Yongning Formation (Cyh): outcropped in the north of Fuzhou.
Nanfen Formation (Jxn): This area is widely distributed, mainly composed of shale, marl and fine-grained timely sandstone, with a thickness of 690 ~ 13 12m. It is the surrounding rock of Kimberlite No.30, No.34, No.83, 1 10.
1 section (Jxn 1): gray-green, yellow-green shale mixed with purple shale and thin layer of fine-grained timely sandstone.
The second section (Jxn2): light blue thin layer-medium thick marl and purple shale.
Member 3 (Jxn3): grayish yellow thin-medium thick fine sandstone mixed with thin shale.
Sinian: including Qiaotou Formation, Changling Formation, Nanguanling Formation, Ganjingzi Formation, Yingchengzi Formation and Shilitai Formation.

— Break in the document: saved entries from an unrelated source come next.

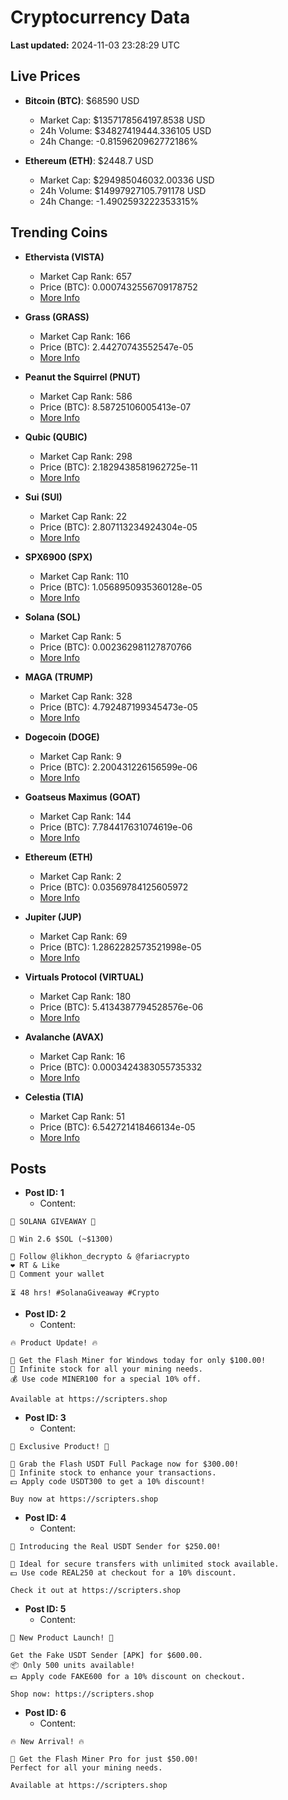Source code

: # Cryptocurrency Data

**Last updated:** 2024-11-03 23:28:29 UTC

## Live Prices
- **Bitcoin (BTC)**: $68590 USD
  - Market Cap: $1357178564197.8538 USD
  - 24h Volume: $34827419444.336105 USD
  - 24h Change: -0.8159620962772186%

- **Ethereum (ETH)**: $2448.7 USD
  - Market Cap: $294985046032.00336 USD
  - 24h Volume: $14997927105.791178 USD
  - 24h Change: -1.4902593222353315%

## Trending Coins
- **Ethervista (VISTA)**
  - Market Cap Rank: 657
  - Price (BTC): 0.0007432556709178752
  - [More Info](https://www.coingecko.com/en/coins/ethervista)

- **Grass (GRASS)**
  - Market Cap Rank: 166
  - Price (BTC): 2.44270743552547e-05
  - [More Info](https://www.coingecko.com/en/coins/grass)

- **Peanut the Squirrel (PNUT)**
  - Market Cap Rank: 586
  - Price (BTC): 8.58725106005413e-07
  - [More Info](https://www.coingecko.com/en/coins/peanut-the-squirrel)

- **Qubic (QUBIC)**
  - Market Cap Rank: 298
  - Price (BTC): 2.1829438581962725e-11
  - [More Info](https://www.coingecko.com/en/coins/qubic)

- **Sui (SUI)**
  - Market Cap Rank: 22
  - Price (BTC): 2.807113234924304e-05
  - [More Info](https://www.coingecko.com/en/coins/sui)

- **SPX6900 (SPX)**
  - Market Cap Rank: 110
  - Price (BTC): 1.0568950935360128e-05
  - [More Info](https://www.coingecko.com/en/coins/spx6900)

- **Solana (SOL)**
  - Market Cap Rank: 5
  - Price (BTC): 0.002362981127870766
  - [More Info](https://www.coingecko.com/en/coins/solana)

- **MAGA (TRUMP)**
  - Market Cap Rank: 328
  - Price (BTC): 4.792487199345473e-05
  - [More Info](https://www.coingecko.com/en/coins/maga)

- **Dogecoin (DOGE)**
  - Market Cap Rank: 9
  - Price (BTC): 2.200431226156599e-06
  - [More Info](https://www.coingecko.com/en/coins/dogecoin)

- **Goatseus Maximus (GOAT)**
  - Market Cap Rank: 144
  - Price (BTC): 7.784417631074619e-06
  - [More Info](https://www.coingecko.com/en/coins/goatseus-maximus)

- **Ethereum (ETH)**
  - Market Cap Rank: 2
  - Price (BTC): 0.03569784125605972
  - [More Info](https://www.coingecko.com/en/coins/ethereum)

- **Jupiter (JUP)**
  - Market Cap Rank: 69
  - Price (BTC): 1.2862282573521998e-05
  - [More Info](https://www.coingecko.com/en/coins/jupiter)

- **Virtuals Protocol (VIRTUAL)**
  - Market Cap Rank: 180
  - Price (BTC): 5.4134387794528576e-06
  - [More Info](https://www.coingecko.com/en/coins/virtual-protocol)

- **Avalanche (AVAX)**
  - Market Cap Rank: 16
  - Price (BTC): 0.0003424383055735332
  - [More Info](https://www.coingecko.com/en/coins/avalanche)

- **Celestia (TIA)**
  - Market Cap Rank: 51
  - Price (BTC): 6.542721418466134e-05
  - [More Info](https://www.coingecko.com/en/coins/celestia)

## Posts
- **Post ID: 1**
  - Content:
```
🚀 SOLANA GIVEAWAY 🚀

🎁 Win 2.6 $SOL (~$1300)

🤝 Follow @likhon_decrypto & @fariacrypto
❤️ RT & Like
💬 Comment your wallet

⏳ 48 hrs! #SolanaGiveaway #Crypto
```

- **Post ID: 2**
  - Content:
```
🔥 Product Update! 🔥

🚀 Get the Flash Miner for Windows today for only $100.00!
🔋 Infinite stock for all your mining needs.
💰 Use code MINER100 for a special 10% off.

Available at https://scripters.shop
```

- **Post ID: 3**
  - Content:
```
🎁 Exclusive Product! 🎁

💸 Grab the Flash USDT Full Package now for $300.00!
🎉 Infinite stock to enhance your transactions.
💵 Apply code USDT300 to get a 10% discount!

Buy now at https://scripters.shop
```

- **Post ID: 4**
  - Content:
```
💎 Introducing the Real USDT Sender for $250.00!

💼 Ideal for secure transfers with unlimited stock available.
💵 Use code REAL250 at checkout for a 10% discount.

Check it out at https://scripters.shop
```

- **Post ID: 5**
  - Content:
```
🚀 New Product Launch! 🚀

Get the Fake USDT Sender [APK] for $600.00.
📦 Only 500 units available!
💵 Apply code FAKE600 for a 10% discount on checkout.

Shop now: https://scripters.shop
```

- **Post ID: 6**
  - Content:
```
🔥 New Arrival! 🔥

💸 Get the Flash Miner Pro for just $50.00!
Perfect for all your mining needs.

Available at https://scripters.shop
```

Qiaotou Formation (Qnq): It is widely distributed in this area, and its main lithology is grayish white medium-thick layer of timely sandstone, quartzite mixed with thin layer of timely sandstone and shale (including glauconite), with a thickness of174 ~ 609m. It is the surrounding rock of kimberlite pipelines 50, 5 1, 68 and 74.
Changling Formation (Zc): distributed in Xiaoguanli and Paotai area, silty slate mixed with thin sandstone, with a thickness of1090 ~1145m.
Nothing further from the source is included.